What the exercise asks
Each record is to be printed exactly as given, down to the last mark.

▼▼▼

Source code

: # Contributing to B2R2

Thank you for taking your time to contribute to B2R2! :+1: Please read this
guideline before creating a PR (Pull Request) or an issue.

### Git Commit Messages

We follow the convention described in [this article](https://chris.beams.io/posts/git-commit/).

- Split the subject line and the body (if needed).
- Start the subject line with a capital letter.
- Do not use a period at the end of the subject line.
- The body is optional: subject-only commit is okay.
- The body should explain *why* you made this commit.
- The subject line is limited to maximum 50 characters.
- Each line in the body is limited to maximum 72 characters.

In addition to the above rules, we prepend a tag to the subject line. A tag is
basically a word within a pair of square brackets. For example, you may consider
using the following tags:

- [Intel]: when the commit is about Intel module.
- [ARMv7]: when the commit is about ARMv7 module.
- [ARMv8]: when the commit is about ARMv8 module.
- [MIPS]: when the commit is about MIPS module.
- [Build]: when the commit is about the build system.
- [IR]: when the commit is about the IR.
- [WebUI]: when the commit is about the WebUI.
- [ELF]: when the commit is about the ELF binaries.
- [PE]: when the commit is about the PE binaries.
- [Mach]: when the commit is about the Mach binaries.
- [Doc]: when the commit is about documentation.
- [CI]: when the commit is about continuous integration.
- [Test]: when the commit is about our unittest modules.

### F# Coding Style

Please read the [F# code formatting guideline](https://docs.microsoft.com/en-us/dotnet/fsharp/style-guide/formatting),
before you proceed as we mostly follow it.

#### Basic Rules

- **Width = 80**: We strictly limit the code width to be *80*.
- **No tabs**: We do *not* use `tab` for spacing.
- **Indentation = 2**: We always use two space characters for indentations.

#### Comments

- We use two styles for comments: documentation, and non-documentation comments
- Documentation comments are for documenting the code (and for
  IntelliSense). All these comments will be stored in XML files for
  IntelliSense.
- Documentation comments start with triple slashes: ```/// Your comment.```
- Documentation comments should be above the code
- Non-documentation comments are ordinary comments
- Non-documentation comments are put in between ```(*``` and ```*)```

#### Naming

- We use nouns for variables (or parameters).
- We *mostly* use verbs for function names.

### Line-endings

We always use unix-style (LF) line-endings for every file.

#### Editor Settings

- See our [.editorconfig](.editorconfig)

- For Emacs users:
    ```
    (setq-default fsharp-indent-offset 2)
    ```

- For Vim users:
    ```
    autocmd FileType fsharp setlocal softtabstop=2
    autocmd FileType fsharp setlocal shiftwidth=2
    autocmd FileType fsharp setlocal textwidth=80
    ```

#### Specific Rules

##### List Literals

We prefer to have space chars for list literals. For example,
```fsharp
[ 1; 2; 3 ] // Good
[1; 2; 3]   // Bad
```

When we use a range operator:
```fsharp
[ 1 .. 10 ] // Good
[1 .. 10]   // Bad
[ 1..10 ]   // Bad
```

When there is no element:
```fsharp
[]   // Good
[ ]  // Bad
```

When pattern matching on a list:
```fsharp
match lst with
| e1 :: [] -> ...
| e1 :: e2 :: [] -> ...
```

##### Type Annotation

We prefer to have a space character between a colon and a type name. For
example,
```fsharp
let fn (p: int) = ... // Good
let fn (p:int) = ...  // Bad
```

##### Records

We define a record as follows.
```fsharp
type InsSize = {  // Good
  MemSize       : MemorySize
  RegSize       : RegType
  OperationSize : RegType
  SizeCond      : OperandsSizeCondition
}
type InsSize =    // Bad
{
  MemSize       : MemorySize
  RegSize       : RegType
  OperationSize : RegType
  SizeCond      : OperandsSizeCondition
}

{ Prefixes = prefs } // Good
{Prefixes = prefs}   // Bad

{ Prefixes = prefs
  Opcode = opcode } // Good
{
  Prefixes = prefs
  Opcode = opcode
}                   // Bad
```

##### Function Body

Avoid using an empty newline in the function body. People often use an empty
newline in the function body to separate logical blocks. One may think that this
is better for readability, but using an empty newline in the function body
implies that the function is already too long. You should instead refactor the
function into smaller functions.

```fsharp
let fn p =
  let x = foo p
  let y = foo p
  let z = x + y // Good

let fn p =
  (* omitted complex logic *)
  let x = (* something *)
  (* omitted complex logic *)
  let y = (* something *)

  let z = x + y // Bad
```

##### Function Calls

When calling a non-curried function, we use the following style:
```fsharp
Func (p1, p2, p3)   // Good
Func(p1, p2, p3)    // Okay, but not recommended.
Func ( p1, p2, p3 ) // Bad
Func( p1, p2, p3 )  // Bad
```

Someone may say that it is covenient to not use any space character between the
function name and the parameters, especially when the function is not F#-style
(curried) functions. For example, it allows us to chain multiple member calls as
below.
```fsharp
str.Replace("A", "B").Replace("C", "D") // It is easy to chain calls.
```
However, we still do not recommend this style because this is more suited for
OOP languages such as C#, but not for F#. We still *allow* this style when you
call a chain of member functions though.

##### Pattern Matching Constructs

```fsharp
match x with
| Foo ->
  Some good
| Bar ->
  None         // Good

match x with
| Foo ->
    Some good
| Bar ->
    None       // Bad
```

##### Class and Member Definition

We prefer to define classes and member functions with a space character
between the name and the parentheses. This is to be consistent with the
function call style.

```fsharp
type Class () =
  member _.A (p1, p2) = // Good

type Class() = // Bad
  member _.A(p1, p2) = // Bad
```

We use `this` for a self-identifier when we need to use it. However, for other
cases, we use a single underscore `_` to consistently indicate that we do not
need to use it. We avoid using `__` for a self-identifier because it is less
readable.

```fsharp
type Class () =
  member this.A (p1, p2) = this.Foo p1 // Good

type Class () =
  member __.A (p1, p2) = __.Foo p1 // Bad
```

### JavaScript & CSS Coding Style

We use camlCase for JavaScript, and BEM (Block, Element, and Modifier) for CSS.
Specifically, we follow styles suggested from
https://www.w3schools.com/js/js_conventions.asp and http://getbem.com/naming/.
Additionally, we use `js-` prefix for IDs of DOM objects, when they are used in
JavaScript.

▲▲▲

Response
Source code

: # Contributing to B2R2

Thank you for taking your time to contribute to B2R2! :+1: Please read this
guideline before creating a PR (Pull Request) or an issue.

### Git Commit Messages

We follow the convention described in [this article](https://chris.beams.io/posts/git-commit/).

- Split the subject line and the body (if needed).
- Start the subject line with a capital letter.
- Do not use a period at the end of the subject line.
- The body is optional: subject-only commit is okay.
- The body should explain *why* you made this commit.
- The subject line is limited to maximum 50 characters.
- Each line in the body is limited to maximum 72 characters.

In addition to the above rules, we prepend a tag to the subject line. A tag is
basically a word within a pair of square brackets. For example, you may consider
using the following tags:

- [Intel]: when the commit is about Intel module.
- [ARMv7]: when the commit is about ARMv7 module.
- [ARMv8]: when the commit is about ARMv8 module.
- [MIPS]: when the commit is about MIPS module.
- [Build]: when the commit is about the build system.
- [IR]: when the commit is about the IR.
- [WebUI]: when the commit is about the WebUI.
- [ELF]: when the commit is about the ELF binaries.
- [PE]: when the commit is about the PE binaries.
- [Mach]: when the commit is about the Mach binaries.
- [Doc]: when the commit is about documentation.
- [CI]: when the commit is about continuous integration.
- [Test]: when the commit is about our unittest modules.

### F# Coding Style

Please read the [F# code formatting guideline](https://docs.microsoft.com/en-us/dotnet/fsharp/style-guide/formatting),
before you proceed as we mostly follow it.

#### Basic Rules

- **Width = 80**: We strictly limit the code width to be *80*.
- **No tabs**: We do *not* use `tab` for spacing.
- **Indentation = 2**: We always use two space characters for indentations.

#### Comments

- We use two styles for comments: documentation, and non-documentation comments
- Documentation comments are for documenting the code (and for
  IntelliSense). All these comments will be stored in XML files for
  IntelliSense.
- Documentation comments start with triple slashes: ```/// Your comment.```
- Documentation comments should be above the code
- Non-documentation comments are ordinary comments
- Non-documentation comments are put in between ```(*``` and ```*)```

#### Naming

- We use nouns for variables (or parameters).
- We *mostly* use verbs for function names.

### Line-endings

We always use unix-style (LF) line-endings for every file.

#### Editor Settings

- See our [.editorconfig](.editorconfig)

- For Emacs users:
    ```
    (setq-default fsharp-indent-offset 2)
    ```

- For Vim users:
    ```
    autocmd FileType fsharp setlocal softtabstop=2
    autocmd FileType fsharp setlocal shiftwidth=2
    autocmd FileType fsharp setlocal textwidth=80
    ```

#### Specific Rules

##### List Literals

We prefer to have space chars for list literals. For example,
```fsharp
[ 1; 2; 3 ] // Good
[1; 2; 3]   // Bad
```

When we use a range operator:
```fsharp
[ 1 .. 10 ] // Good
[1 .. 10]   // Bad
[ 1..10 ]   // Bad
```

When there is no element:
```fsharp
[]   // Good
[ ]  // Bad
```

When pattern matching on a list:
```fsharp
match lst with
| e1 :: [] -> ...
| e1 :: e2 :: [] -> ...
```

##### Type Annotation

We prefer to have a space character between a colon and a type name. For
example,
```fsharp
let fn (p: int) = ... // Good
let fn (p:int) = ...  // Bad
```

##### Records

We define a record as follows.
```fsharp
type InsSize = {  // Good
  MemSize       : MemorySize
  RegSize       : RegType
  OperationSize : RegType
  SizeCond      : OperandsSizeCondition
}
type InsSize =    // Bad
{
  MemSize       : MemorySize
  RegSize       : RegType
  OperationSize : RegType
  SizeCond      : OperandsSizeCondition
}

{ Prefixes = prefs } // Good
{Prefixes = prefs}   // Bad

{ Prefixes = prefs
  Opcode = opcode } // Good
{
  Prefixes = prefs
  Opcode = opcode
}                   // Bad
```

##### Function Body

Avoid using an empty newline in the function body. People often use an empty
newline in the function body to separate logical blocks. One may think that this
is better for readability, but using an empty newline in the function body
implies that the function is already too long. You should instead refactor the
function into smaller functions.

```fsharp
let fn p =
  let x = foo p
  let y = foo p
  let z = x + y // Good

let fn p =
  (* omitted complex logic *)
  let x = (* something *)
  (* omitted complex logic *)
  let y = (* something *)

  let z = x + y // Bad
```

##### Function Calls

When calling a non-curried function, we use the following style:
```fsharp
Func (p1, p2, p3)   // Good
Func(p1, p2, p3)    // Okay, but not recommended.
Func ( p1, p2, p3 ) // Bad
Func( p1, p2, p3 )  // Bad
```

Someone may say that it is covenient to not use any space character between the
function name and the parameters, especially when the function is not F#-style
(curried) functions. For example, it allows us to chain multiple member calls as
below.
```fsharp
str.Replace("A", "B").Replace("C", "D") // It is easy to chain calls.
```
However, we still do not recommend this style because this is more suited for
OOP languages such as C#, but not for F#. We still *allow* this style when you
call a chain of member functions though.

##### Pattern Matching Constructs

```fsharp
match x with
| Foo ->
  Some good
| Bar ->
  None         // Good

match x with
| Foo ->
    Some good
| Bar ->
    None       // Bad
```

##### Class and Member Definition

We prefer to define classes and member functions with a space character
between the name and the parentheses. This is to be consistent with the
function call style.

```fsharp
type Class () =
  member _.A (p1, p2) = // Good

type Class() = // Bad
  member _.A(p1, p2) = // Bad
```

We use `this` for a self-identifier when we need to use it. However, for other
cases, we use a single underscore `_` to consistently indicate that we do not
need to use it. We avoid using `__` for a self-identifier because it is less
readable.

```fsharp
type Class () =
  member this.A (p1, p2) = this.Foo p1 // Good

type Class () =
  member __.A (p1, p2) = __.Foo p1 // Bad
```

### JavaScript & CSS Coding Style

We use camlCase for JavaScript, and BEM (Block, Element, and Modifier) for CSS.
Specifically, we follow styles suggested from
https://www.w3schools.com/js/js_conventions.asp and http://getbem.com/naming/.
Additionally, we use `js-` prefix for IDs of DOM objects, when they are used in
JavaScript.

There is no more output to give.